DAY FOUR (June 14, 2009) — Ready to kiss a Stingray?

Eight year old Timmy and 13 year old Miles Singer are game but 12 year old Max Weinberg takes a pass despite a lot of good natured ribbing — and an outright bribe from his buddy Miles.

We’re at the Cayman Islands top attraction — Stingray City, a quarter mile sandbar about four miles northeast from Grand Cayman where the giant rays are so tame they are ready to kiss you — literally and give you a back massage.
Back in 1951, we learn, Marvin Ebanks and a couple of friends started taking tourists out to the area to fish and for a BBQ on a deserted Cay. They started cleaning the fish on the sandbar and before long the huge Rays, who gobbled the chum, were their best buddies.

Marvin is still alive — 93 now — and some of his 15 children now run Captain Marvin’s (www.captainmarvins.com), which took us and a boatload of other tourists to Stingray City as well as to two other choice snorkeling spots — the Barrier Reef and Coral Gardens.

Most tourists who come here make a pilgrimage to Stingray City. Olympian and champion snowboarder and skateboarder Shaun White, here for Skate Cayman at the world’s second largest skate park (www.skatecayman.com), came with his family the other day and pronounced the experience “unreal” and couldn’t stop talking about it.

The kids and the adults in our group petted and kissed the Rays (kind of slimy!) More than a dozen of the huge Rays swam circles around us, enticed by the cut up fish we were feeding them. Everybody was laughing. The sun was shining. I was really glad I had my new Olympus waterproof camera with me — we got some great shots, including the one with this posting!

I was also glad we came on a Sunday morning when we had the place virtually to our selves — no crowds of cruise ship passengers, no locals out for an afternoon congratulating themselves on living in paradise where they can swim any time they choose with these glorious creatures. (And no, they don’t sting because they have become tame and so used to humans, I’m told.) I just wish we’d brought more snacks for the kids who of course weren’t hungry when we left the Westin where we were staying but now were starving.

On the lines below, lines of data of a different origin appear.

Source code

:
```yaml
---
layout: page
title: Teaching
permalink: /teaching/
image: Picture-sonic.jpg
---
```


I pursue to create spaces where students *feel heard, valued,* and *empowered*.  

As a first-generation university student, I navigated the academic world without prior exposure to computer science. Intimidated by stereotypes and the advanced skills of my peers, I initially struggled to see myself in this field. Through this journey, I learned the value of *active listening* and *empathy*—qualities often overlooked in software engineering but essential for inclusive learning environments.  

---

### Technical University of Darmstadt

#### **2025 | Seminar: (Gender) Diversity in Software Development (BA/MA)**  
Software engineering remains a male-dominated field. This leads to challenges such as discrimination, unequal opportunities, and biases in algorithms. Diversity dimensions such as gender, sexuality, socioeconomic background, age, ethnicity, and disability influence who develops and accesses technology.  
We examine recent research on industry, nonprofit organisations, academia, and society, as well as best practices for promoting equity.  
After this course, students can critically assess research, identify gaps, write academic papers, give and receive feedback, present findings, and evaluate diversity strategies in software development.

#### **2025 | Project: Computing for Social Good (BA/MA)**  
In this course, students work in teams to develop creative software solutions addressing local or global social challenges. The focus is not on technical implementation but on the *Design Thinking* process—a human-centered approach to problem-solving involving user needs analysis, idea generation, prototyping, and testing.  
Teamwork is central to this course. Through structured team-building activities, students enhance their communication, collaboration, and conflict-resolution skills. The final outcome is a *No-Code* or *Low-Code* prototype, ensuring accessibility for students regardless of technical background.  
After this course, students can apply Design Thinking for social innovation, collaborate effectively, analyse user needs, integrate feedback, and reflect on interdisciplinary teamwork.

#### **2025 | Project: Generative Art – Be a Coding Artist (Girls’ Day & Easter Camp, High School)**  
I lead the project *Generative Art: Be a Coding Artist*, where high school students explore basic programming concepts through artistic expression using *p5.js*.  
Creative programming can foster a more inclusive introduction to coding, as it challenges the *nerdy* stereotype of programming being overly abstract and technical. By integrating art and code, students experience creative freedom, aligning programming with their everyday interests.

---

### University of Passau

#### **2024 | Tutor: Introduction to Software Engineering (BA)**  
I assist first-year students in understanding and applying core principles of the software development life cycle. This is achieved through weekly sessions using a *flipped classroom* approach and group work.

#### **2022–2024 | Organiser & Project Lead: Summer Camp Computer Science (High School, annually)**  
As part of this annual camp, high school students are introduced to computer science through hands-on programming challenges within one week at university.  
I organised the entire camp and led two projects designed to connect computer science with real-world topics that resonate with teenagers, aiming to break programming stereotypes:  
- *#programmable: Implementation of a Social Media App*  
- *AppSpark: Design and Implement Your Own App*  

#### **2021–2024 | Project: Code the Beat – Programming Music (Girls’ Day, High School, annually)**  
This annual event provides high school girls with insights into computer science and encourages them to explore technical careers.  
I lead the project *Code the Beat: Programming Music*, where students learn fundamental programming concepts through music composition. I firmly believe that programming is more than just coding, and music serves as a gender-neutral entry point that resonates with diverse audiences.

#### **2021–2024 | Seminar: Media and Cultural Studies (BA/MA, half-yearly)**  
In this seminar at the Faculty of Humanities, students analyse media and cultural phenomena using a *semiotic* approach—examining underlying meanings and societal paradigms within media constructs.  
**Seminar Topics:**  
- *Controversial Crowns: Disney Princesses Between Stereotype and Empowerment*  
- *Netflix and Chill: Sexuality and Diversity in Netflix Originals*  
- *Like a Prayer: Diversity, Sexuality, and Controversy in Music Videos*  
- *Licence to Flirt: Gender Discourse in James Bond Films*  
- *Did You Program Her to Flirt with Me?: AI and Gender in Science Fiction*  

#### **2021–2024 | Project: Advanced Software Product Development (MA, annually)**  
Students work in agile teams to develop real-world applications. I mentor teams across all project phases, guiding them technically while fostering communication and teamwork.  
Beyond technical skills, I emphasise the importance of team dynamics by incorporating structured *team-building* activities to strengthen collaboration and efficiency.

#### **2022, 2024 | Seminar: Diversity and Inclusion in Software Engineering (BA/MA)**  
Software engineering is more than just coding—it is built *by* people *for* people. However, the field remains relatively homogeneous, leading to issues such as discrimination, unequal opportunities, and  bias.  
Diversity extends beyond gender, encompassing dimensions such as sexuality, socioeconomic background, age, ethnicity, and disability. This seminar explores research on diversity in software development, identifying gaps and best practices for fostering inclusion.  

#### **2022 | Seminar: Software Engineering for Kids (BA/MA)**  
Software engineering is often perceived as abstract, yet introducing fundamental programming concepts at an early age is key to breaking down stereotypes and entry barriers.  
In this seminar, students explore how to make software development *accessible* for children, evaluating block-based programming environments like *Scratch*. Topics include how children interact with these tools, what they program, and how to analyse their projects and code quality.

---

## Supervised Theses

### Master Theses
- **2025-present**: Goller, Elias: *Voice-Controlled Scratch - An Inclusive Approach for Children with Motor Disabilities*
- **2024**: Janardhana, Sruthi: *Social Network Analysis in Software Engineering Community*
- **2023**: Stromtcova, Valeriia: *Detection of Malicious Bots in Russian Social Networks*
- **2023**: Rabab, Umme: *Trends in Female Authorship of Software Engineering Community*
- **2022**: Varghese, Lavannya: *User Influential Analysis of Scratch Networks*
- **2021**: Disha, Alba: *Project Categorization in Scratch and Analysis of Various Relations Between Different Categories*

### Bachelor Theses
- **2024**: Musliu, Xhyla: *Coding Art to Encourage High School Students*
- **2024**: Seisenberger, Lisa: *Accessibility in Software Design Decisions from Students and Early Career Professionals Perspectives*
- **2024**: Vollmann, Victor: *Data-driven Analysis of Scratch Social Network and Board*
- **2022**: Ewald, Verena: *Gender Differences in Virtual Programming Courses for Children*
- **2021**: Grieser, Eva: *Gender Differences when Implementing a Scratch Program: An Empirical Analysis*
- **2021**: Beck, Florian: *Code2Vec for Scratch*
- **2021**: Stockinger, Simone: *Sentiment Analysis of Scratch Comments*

Luckily, the snorkeling distracted them from their hunger. We snorkeled amid schools of Sargent Majors, on top of all kinds of coral. The kids saw an eel, white grunts, green and yellow Parrot Fish, Polka Dot Fish, Snapper, and more. There were so many and the water was so clear — some of the best snorkeling I’ve done in years. The kids were reluctant to get back in the boat. So were some of the grownups. I want to come back here to dive. I hear they’ve got more than 350 dive sites — one for every day of the year, locals promise.

The water was so pleasant that even 10-month old James Slade got in the water with his parents and grandparents, on vacation from Texas.

“This place is super easy with a baby,” says his mom Kimberly, who lives in Dallas. “And great for grandmas too,” adds Jennifer Slade.

Our boys are understandably sad that our weekend in paradise is nearly over. What was the most fun?

The Black Pearl Skate and Surf Park, of course, where they both got to cruise the second largest skate park in the world and test their mettle on a wave machine. Kayaking last night on a luminescent bay wasn’t too shabby either, they agreed — glad they made the call to come with us kayaking rather than stay at the skate park for even more hours.

And then there was Stingray City. “Really cool!” they said. “Thanks!”

It doesn’t get better than that. Especially an unsolicited thank you.